Intel researchers have found a way to simplify head spreader assembly, enabling cost-effective & better designs for "extra-large" advanced packaging chips.
Intel Next-Gen Heatspreader Solution Paves The Way For "Extra-Large" Advanced Packages, Better Thermal & Value Proposition For Big Chips
Intel Foundry researchers have published a new research paper titled "A Novel Disaggregated Approach of Assembling Integrated Heat Spreader for Advanced Packages". In this paper, Intel states that engineers at their Foundry have researched a new disaggregated approach to heat spreaders, not just allowing better value and ease of manufacturing, but also delivering better cooling for high-power chips.
This new heat spreader solution is designed specifically to accommodate Intel's "Advanced Packaging" solutions, such as chips featuring multiple stacking layers and multiple chiplets. The new assembly is said to reduce package warping by up to 30% and reduce thermal interface material void by 25%. The most significant bit of this research is that it will enable Intel to develop and produce "Extra-Large" advanced-packaging chips, which would otherwise be impossible to develop using traditional approaches.
- Intel Foundry engineers researched a new disaggregated approach that separates complex heat spreaders into simpler parts, making advanced chip packaging more cost-effective and easier to manufacture.
- This innovative assembly method can reduce package warping by up to 30% and reduce thermal interface material voids by 25%, leading to better cooling for high-power computer chips.
- The technique enables the production of extra-large chip packages that would otherwise be impossible or prohibitively expensive to manufacture using traditional methods.
The research primarily revolves around breaking down complex, single-piece heat spreaders into multiple yet simpler parts that can be assembled together using standard manufacturing processes. The process involves using optimized adhesives, a flat plate, and an improved stiffener, enabling higher TIM (Thermal Interface) performance.
Traditional high-performance chips, such as CPUs and GPUs, currently utilize a metal heat spreader on top of the main die and distribute heat from the die to the IHS, which then, in turn, flows to the heat sink. But this only works up to a certain limit. As chip designs become more complex and large, exceeding the 7000 mm2 limit, these heat spreaders require intricate stepped cavities and multiple contact areas.

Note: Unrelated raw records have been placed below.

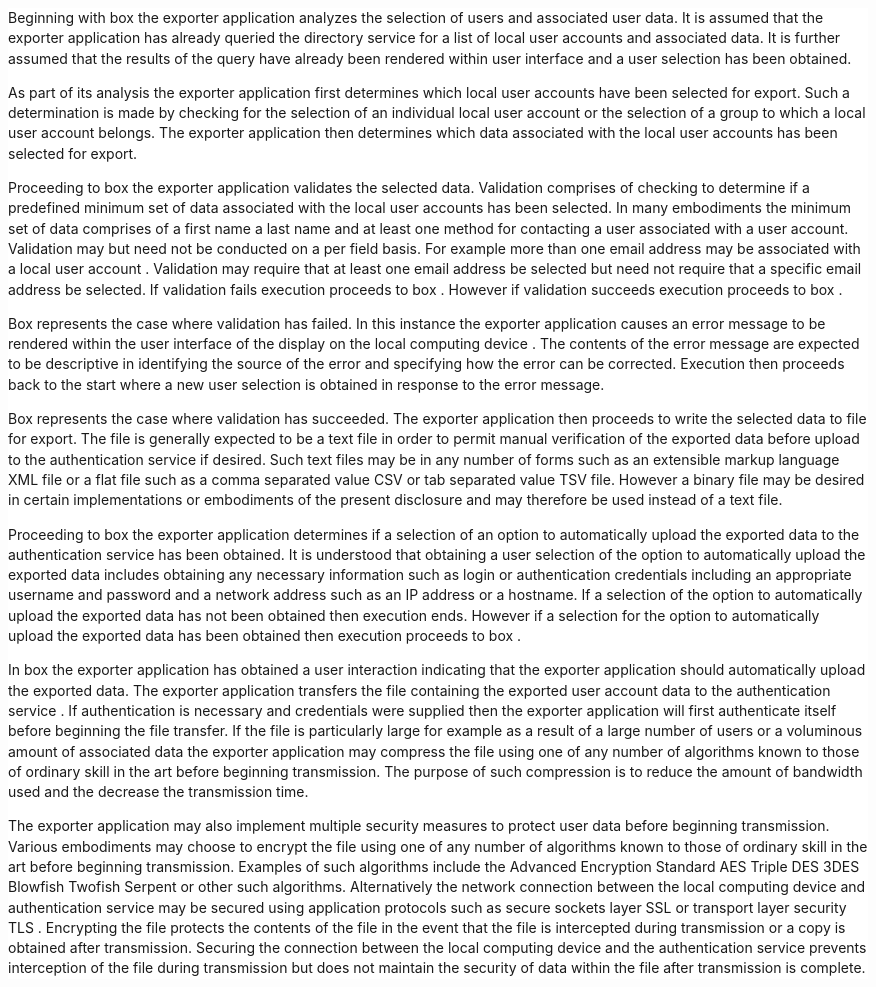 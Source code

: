 Beginning with box the exporter application analyzes the selection of users and associated user data. It is assumed that the exporter application has already queried the directory service for a list of local user accounts and associated data. It is further assumed that the results of the query have already been rendered within user interface and a user selection has been obtained.

As part of its analysis the exporter application first determines which local user accounts have been selected for export. Such a determination is made by checking for the selection of an individual local user account or the selection of a group to which a local user account belongs. The exporter application then determines which data associated with the local user accounts has been selected for export.

Proceeding to box the exporter application validates the selected data. Validation comprises of checking to determine if a predefined minimum set of data associated with the local user accounts has been selected. In many embodiments the minimum set of data comprises of a first name a last name and at least one method for contacting a user associated with a user account. Validation may but need not be conducted on a per field basis. For example more than one email address may be associated with a local user account . Validation may require that at least one email address be selected but need not require that a specific email address be selected. If validation fails execution proceeds to box . However if validation succeeds execution proceeds to box .

Box represents the case where validation has failed. In this instance the exporter application causes an error message to be rendered within the user interface of the display on the local computing device . The contents of the error message are expected to be descriptive in identifying the source of the error and specifying how the error can be corrected. Execution then proceeds back to the start where a new user selection is obtained in response to the error message.

Box represents the case where validation has succeeded. The exporter application then proceeds to write the selected data to file for export. The file is generally expected to be a text file in order to permit manual verification of the exported data before upload to the authentication service if desired. Such text files may be in any number of forms such as an extensible markup language XML file or a flat file such as a comma separated value CSV or tab separated value TSV file. However a binary file may be desired in certain implementations or embodiments of the present disclosure and may therefore be used instead of a text file.

Proceeding to box the exporter application determines if a selection of an option to automatically upload the exported data to the authentication service has been obtained. It is understood that obtaining a user selection of the option to automatically upload the exported data includes obtaining any necessary information such as login or authentication credentials including an appropriate username and password and a network address such as an IP address or a hostname. If a selection of the option to automatically upload the exported data has not been obtained then execution ends. However if a selection for the option to automatically upload the exported data has been obtained then execution proceeds to box .

In box the exporter application has obtained a user interaction indicating that the exporter application should automatically upload the exported data. The exporter application transfers the file containing the exported user account data to the authentication service . If authentication is necessary and credentials were supplied then the exporter application will first authenticate itself before beginning the file transfer. If the file is particularly large for example as a result of a large number of users or a voluminous amount of associated data the exporter application may compress the file using one of any number of algorithms known to those of ordinary skill in the art before beginning transmission. The purpose of such compression is to reduce the amount of bandwidth used and the decrease the transmission time.

The exporter application may also implement multiple security measures to protect user data before beginning transmission. Various embodiments may choose to encrypt the file using one of any number of algorithms known to those of ordinary skill in the art before beginning transmission. Examples of such algorithms include the Advanced Encryption Standard AES Triple DES 3DES Blowfish Twofish Serpent or other such algorithms. Alternatively the network connection between the local computing device and authentication service may be secured using application protocols such as secure sockets layer SSL or transport layer security TLS . Encrypting the file protects the contents of the file in the event that the file is intercepted during transmission or a copy is obtained after transmission. Securing the connection between the local computing device and the authentication service prevents interception of the file during transmission but does not maintain the security of data within the file after transmission is complete.
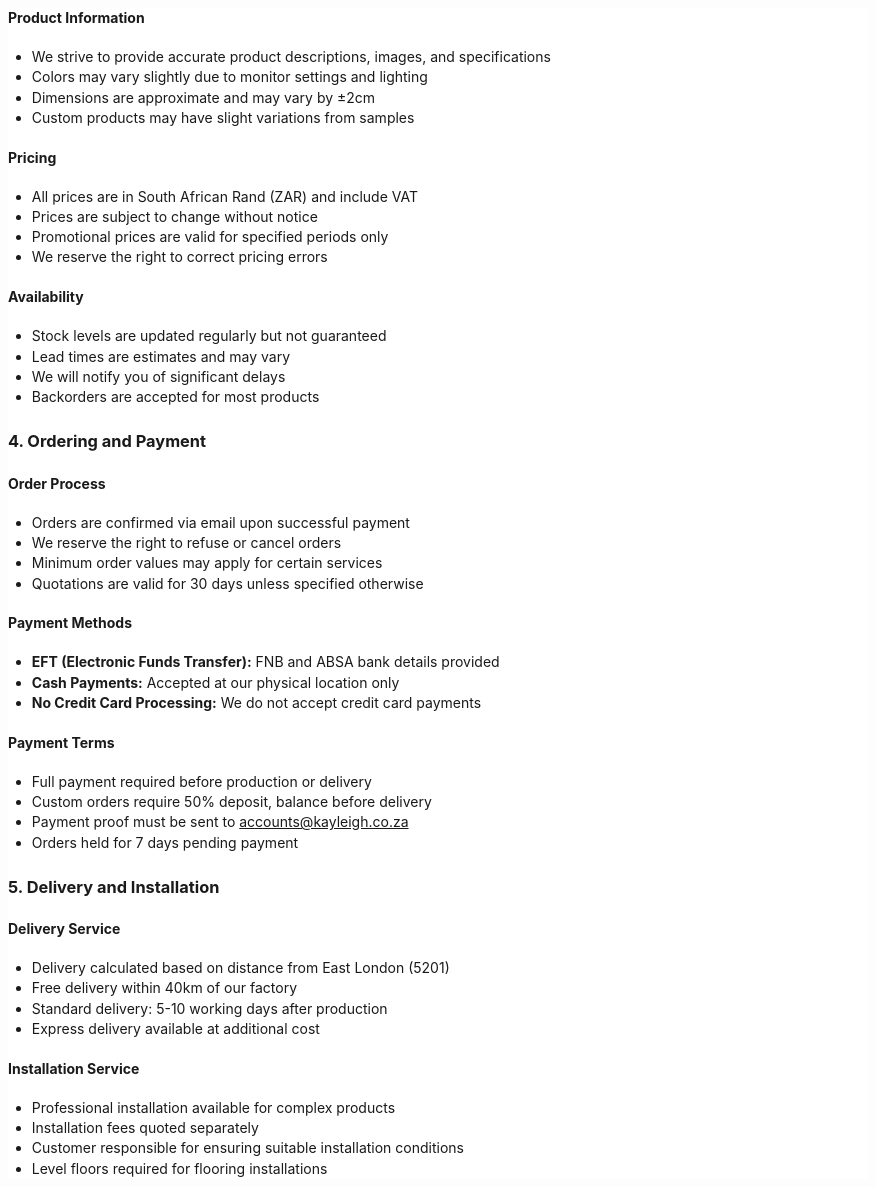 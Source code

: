 #### Product Information
- We strive to provide accurate product descriptions, images, and specifications
- Colors may vary slightly due to monitor settings and lighting
- Dimensions are approximate and may vary by ±2cm
- Custom products may have slight variations from samples

#### Pricing
- All prices are in South African Rand (ZAR) and include VAT
- Prices are subject to change without notice
- Promotional prices are valid for specified periods only
- We reserve the right to correct pricing errors

#### Availability
- Stock levels are updated regularly but not guaranteed
- Lead times are estimates and may vary
- We will notify you of significant delays
- Backorders are accepted for most products

### 4. Ordering and Payment

#### Order Process
- Orders are confirmed via email upon successful payment
- We reserve the right to refuse or cancel orders
- Minimum order values may apply for certain services
- Quotations are valid for 30 days unless specified otherwise

#### Payment Methods
- **EFT (Electronic Funds Transfer):** FNB and ABSA bank details provided
- **Cash Payments:** Accepted at our physical location only
- **No Credit Card Processing:** We do not accept credit card payments

#### Payment Terms
- Full payment required before production or delivery
- Custom orders require 50% deposit, balance before delivery
- Payment proof must be sent to accounts@kayleigh.co.za
- Orders held for 7 days pending payment

### 5. Delivery and Installation

#### Delivery Service
- Delivery calculated based on distance from East London (5201)
- Free delivery within 40km of our factory
- Standard delivery: 5-10 working days after production
- Express delivery available at additional cost

#### Installation Service
- Professional installation available for complex products
- Installation fees quoted separately
- Customer responsible for ensuring suitable installation conditions
- Level floors required for flooring installations
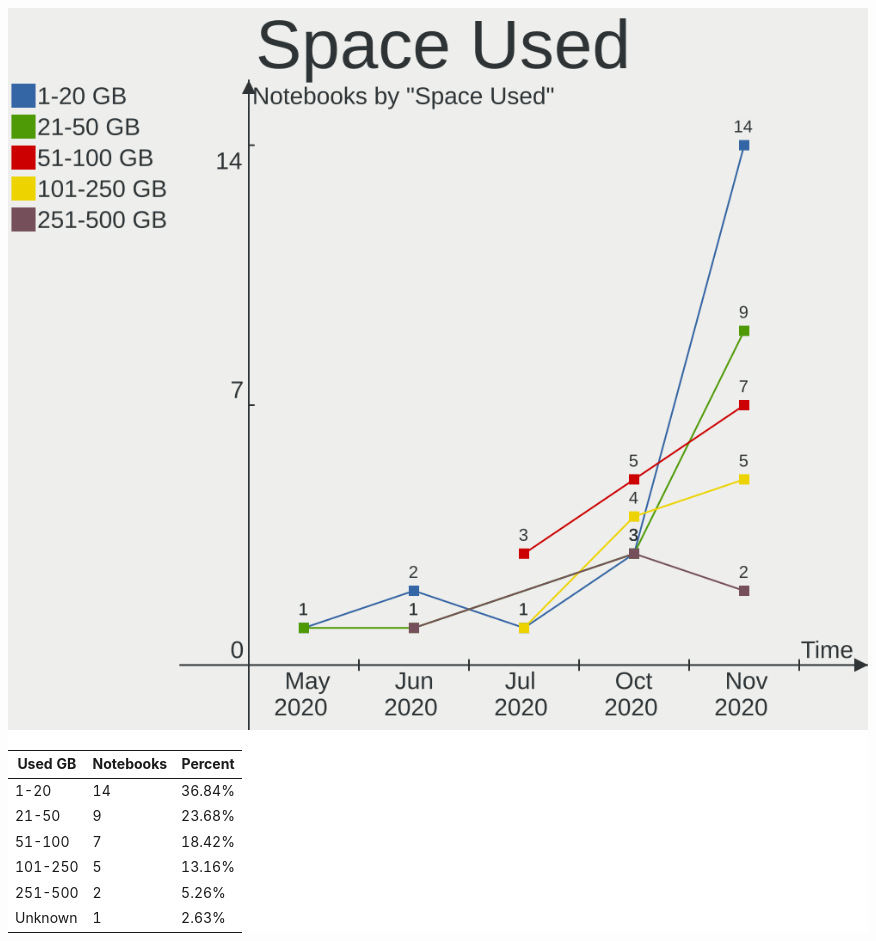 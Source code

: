 ![Space Used](./images/line_chart/drive_space_used.svg)

| Used GB | Notebooks | Percent |
|---------|-----------|---------|
| 1-20    | 14        | 36.84%  |
| 21-50   | 9         | 23.68%  |
| 51-100  | 7         | 18.42%  |
| 101-250 | 5         | 13.16%  |
| 251-500 | 2         | 5.26%   |
| Unknown | 1         | 2.63%   |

This leads to higher costs as traditional stamping methods cannot form complex shapes required for chips with advanced packaging layouts, and relying on alternatives such as CNC machining leads to higher costs and supply chain delays. This is where the new research plays its role, as detailed below:
A Novel Approach to Complex Assembly
In traditional semiconductor packaging, heat spreaders are typically single, monolithic pieces of metal that must be precisely shaped to fit over complex chip arrangements. The disaggregated approach instead uses separate pieces of material that are joined together during the packaging process.
This approach works by taking advantage of existing packaging assembly lines, where components are already attached in sequence. As shown in Figure 1, the flat plates provide the primary heat spreading surface, while stiffeners add structural support for package flatness and create the necessary cavity shapes for different chip architectures. Each component can be manufactured using conventional stamping processes, eliminating the need for specialized high-tonnage equipment or expensive machining operations.
This leads to a 7% improvement in package coplanarity, which is a measure of how flat and even the surface remains when the stiffener is attached before installing the chip. Overall, this research will play a crucial role for Intel to help develop massive chip packages in the future using its advanced process and package technologies. Intel Foundry Engineers are also exploring how this approach can be further adapted into other specialized cooling solutions, such as high-conductivity metal composite heat spreaders and integration with liquid cooling systems.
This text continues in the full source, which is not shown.